Отец Венедикт унес Сивку на постель, я тоже лег в своей комнатушке, выключил свет.
Разорванная ветками луна ярко ударила сквозь стекла.
Уснул я быстро, но во время сна меня не оставлял этот неласковый, электрический какой-то, свет луны. Будто я лежу с открытыми глазами.
А ведь я спал. По крайней мере, именно во сне удостоил меня подробной беседы господин Феликс Антуан Полоз.
Наяву не пришлось говорить с ним столь подробно, только мысленно я иногда вел с ним диалоги — когда думал о природе этой нечеловеческой мерзости. Иногда диалоги были обжигающе-злые, иногда — подчеркнуто спокойные: мне хотелось проникнуть в суть. А потом казалось: чего проникать-то? Гад, подонок, несмотря на весь свой научный и музыкальный талант, вот и всё. Мало ли мы знали ученых-подлецов!

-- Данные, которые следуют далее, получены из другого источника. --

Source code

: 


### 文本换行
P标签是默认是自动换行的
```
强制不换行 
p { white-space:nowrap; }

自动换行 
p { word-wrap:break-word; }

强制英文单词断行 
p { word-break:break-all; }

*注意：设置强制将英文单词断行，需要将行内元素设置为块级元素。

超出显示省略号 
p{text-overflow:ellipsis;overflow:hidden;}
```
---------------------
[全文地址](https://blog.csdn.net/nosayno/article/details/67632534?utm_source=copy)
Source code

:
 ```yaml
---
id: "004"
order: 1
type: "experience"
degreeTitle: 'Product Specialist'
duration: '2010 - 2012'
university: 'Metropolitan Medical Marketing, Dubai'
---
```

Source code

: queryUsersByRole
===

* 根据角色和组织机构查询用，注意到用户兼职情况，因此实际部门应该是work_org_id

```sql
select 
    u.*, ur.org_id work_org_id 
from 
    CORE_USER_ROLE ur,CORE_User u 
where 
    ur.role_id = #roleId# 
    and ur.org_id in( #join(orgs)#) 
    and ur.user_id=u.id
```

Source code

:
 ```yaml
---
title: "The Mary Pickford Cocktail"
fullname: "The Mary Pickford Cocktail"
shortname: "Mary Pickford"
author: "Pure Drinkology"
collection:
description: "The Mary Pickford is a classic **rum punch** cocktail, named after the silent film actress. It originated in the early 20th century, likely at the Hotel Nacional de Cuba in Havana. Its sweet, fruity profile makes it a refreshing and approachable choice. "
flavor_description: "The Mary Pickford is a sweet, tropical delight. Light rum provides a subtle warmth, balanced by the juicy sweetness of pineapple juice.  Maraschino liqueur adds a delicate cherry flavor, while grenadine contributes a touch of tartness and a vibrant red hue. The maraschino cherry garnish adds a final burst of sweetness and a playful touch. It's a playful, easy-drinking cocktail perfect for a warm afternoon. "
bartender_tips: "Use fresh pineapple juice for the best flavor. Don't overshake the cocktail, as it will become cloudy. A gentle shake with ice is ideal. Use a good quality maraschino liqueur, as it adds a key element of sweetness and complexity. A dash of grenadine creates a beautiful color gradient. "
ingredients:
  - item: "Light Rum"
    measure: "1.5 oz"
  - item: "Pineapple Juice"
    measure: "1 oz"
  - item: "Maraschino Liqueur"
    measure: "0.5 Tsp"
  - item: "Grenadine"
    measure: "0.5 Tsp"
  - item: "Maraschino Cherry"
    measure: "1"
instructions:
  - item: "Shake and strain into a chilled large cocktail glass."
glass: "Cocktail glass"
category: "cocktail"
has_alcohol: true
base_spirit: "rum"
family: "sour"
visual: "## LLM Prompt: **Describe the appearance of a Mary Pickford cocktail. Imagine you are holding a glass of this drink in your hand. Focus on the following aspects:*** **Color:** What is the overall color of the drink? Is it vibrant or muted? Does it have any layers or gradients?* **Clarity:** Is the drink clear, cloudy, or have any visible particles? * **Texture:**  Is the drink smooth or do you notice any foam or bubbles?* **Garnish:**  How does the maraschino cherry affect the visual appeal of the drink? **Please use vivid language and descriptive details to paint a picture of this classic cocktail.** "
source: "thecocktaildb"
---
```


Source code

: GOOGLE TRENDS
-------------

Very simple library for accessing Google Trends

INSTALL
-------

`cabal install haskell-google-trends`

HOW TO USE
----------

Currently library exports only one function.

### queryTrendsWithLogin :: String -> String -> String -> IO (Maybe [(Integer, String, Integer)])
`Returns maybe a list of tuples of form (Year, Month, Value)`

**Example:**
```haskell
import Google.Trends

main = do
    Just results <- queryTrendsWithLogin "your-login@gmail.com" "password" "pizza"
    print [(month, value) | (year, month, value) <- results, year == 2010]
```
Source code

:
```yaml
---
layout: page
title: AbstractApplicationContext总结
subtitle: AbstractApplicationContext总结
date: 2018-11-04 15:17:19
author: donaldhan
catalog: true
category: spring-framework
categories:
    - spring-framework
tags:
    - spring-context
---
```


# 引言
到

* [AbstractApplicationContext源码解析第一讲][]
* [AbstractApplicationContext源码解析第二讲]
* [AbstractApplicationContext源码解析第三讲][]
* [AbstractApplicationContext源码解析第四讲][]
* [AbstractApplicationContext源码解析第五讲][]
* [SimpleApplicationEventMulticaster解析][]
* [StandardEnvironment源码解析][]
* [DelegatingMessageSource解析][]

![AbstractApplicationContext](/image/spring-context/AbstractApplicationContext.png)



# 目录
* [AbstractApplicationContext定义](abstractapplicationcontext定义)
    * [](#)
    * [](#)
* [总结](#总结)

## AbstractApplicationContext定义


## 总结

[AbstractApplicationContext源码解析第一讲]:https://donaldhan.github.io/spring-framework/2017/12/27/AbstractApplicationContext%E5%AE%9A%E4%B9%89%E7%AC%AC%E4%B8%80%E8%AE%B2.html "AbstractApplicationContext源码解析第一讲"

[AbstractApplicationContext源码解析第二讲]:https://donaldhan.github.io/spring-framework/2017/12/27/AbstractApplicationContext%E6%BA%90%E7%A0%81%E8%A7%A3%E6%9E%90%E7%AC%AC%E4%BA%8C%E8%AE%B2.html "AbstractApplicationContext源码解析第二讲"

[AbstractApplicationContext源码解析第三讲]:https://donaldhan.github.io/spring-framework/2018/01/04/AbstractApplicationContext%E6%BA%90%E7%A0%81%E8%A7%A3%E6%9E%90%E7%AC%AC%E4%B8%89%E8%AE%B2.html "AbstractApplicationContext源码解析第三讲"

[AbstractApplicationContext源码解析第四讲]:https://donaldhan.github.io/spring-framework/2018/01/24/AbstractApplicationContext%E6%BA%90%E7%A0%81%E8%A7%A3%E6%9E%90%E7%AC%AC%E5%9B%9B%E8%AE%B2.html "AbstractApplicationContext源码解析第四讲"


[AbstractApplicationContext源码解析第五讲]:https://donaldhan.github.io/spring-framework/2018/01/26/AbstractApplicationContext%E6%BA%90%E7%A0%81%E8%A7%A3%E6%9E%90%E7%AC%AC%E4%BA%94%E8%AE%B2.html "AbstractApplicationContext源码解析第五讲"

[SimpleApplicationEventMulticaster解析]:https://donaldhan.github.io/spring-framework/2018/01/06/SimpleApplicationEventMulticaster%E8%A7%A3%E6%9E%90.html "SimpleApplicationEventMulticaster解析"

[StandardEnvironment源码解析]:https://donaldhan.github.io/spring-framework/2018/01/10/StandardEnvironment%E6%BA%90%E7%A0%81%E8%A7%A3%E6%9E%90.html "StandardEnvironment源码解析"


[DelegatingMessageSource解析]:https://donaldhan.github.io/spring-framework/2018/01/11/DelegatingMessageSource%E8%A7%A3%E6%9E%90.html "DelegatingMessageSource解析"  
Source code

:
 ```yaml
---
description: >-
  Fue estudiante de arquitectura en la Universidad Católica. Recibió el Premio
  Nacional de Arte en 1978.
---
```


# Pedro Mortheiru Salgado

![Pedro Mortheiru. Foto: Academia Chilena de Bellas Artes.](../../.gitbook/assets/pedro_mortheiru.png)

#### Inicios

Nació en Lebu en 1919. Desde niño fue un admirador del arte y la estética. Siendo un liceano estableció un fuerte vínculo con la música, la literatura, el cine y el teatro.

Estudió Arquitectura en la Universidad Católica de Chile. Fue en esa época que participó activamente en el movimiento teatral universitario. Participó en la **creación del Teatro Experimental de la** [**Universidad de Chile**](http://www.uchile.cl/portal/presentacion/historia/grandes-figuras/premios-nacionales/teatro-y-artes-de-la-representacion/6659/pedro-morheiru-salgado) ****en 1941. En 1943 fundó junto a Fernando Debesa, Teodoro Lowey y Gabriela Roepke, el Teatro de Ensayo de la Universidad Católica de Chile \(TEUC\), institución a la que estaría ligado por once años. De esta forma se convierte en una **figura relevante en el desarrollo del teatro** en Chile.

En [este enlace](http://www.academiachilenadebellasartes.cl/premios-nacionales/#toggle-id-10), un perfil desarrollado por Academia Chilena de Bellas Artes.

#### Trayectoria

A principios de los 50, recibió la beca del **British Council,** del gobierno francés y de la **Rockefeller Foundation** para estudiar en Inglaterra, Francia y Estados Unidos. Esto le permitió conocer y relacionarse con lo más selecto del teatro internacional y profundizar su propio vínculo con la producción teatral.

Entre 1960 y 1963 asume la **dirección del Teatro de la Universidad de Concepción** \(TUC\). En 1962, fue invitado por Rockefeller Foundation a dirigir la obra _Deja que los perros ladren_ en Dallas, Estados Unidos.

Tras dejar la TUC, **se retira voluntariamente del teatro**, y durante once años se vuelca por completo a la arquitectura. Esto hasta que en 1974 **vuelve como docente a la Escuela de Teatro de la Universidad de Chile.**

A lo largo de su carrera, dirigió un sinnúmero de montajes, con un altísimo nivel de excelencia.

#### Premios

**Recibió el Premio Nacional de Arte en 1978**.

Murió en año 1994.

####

Сейчас Полоз возник передо мной в этаком отрешенном, исключенном из обычного измерения пространстве (просвеченном тем не менее все той же луной). Возник не весь, а только лицо, обрамленное локонами рыжего парика. Длинное, скучноватое.
Лицо сказало:
— Вы, кажется, желали побеседовать со мной, господин Викулов?
— Я?! С чего ты взял?
— Ваше неистребимое стремление растворено во всех слоях подпространства.
— Что ты знаешь о подпространстве, кретин!
— Не меньше, чем ваш Конус, канувший в эти загадочные глубины.
— Сам бы ты канул куда-нибудь… — Я с трудом преодолевал сонливость. — Потом встряхнулся. — Кстати, ты знаешь, что если я не найду Петьку, то убью тебя?… Впрочем, если и найду… Кто-то же должен это сделать.
Он, кажется, удивился искренне:
— Зачем?
— Чтобы восстановить сбалансированность природы. Тебе в ней не место.
— Почему вы так решили, Питвик? — Похоже, что он обиделся. — Сбаласированность как раз нарушится, если я исчезну. Создатель ничего не делает бессмысленно, значит, нужны в мире и такие, как мы…
— Оставь Создателя, подонок! Такие, как ты, — продукт не Его, а вышедших из-под контроля дьявольских сил. Они взбесились и решили испохабить Вселенную.
— Ну, допустим. Однако разве эти силы не нужны? Создавая Вселенную, полную противоречий, Бог предусмотрел и такой вариант. С нами. Ибо без борения невозможно развитие мира. Это элементарно. А в борении есть проигравшие, и тогда, естественно, горе им…
— Горе — кому? Беззащитным пацанам, которых вы, сволочи, мучите для услады своих гадских инстинктов?! У ребятишек-то какая борьба? И какая вина?
— А откуда ты взял, что страдать должны виноватые? Боль виноватых — заслужена, сбалансирована и не влияет на стабильность мировой оси. А ось эта искривлена грехами. Необходимо искупление. В основе же искупления — всегда страдания невиновных.
— Кто тебе сказал такую чушь?!
— Чушь? — усмехнулся он. — Спроси отца Венедикта, если сам еще не проникся вашей христианской моралью. Ведь именно безгрешный, ни в чем не виноватый и чистый Иисус явился в мир, чтобы своими страданиями искупить грехи всех смертных. Другое дело, что у него ничего не вышло, но тут нет его вины. Смешно думать, что кто-то один, пускай даже Богочеловек, может заплатить собою за бесчинства и беззакония миллионов. Мировая математическая логика требует, чтобы для расплаты страдали тоже миллионы. Миллионы невинных, с нетронутыми душами. Это заложено в самой основе Мироздания…
Когда он говорил, лицо его то приближалось, то удалялось. Но угловые размеры лица оставались одинаковыми. Когда оно было близким, то казалось обычным, человеческой величины. А отдаляясь — росло. И порой уходило в страшную даль — сквозь потолок и стены, сквозь просвеченные луною клочья облаков, дальше бледных звезд. И становилось неизмеримо громадным — словно подтверждало космический масштаб своих суждений.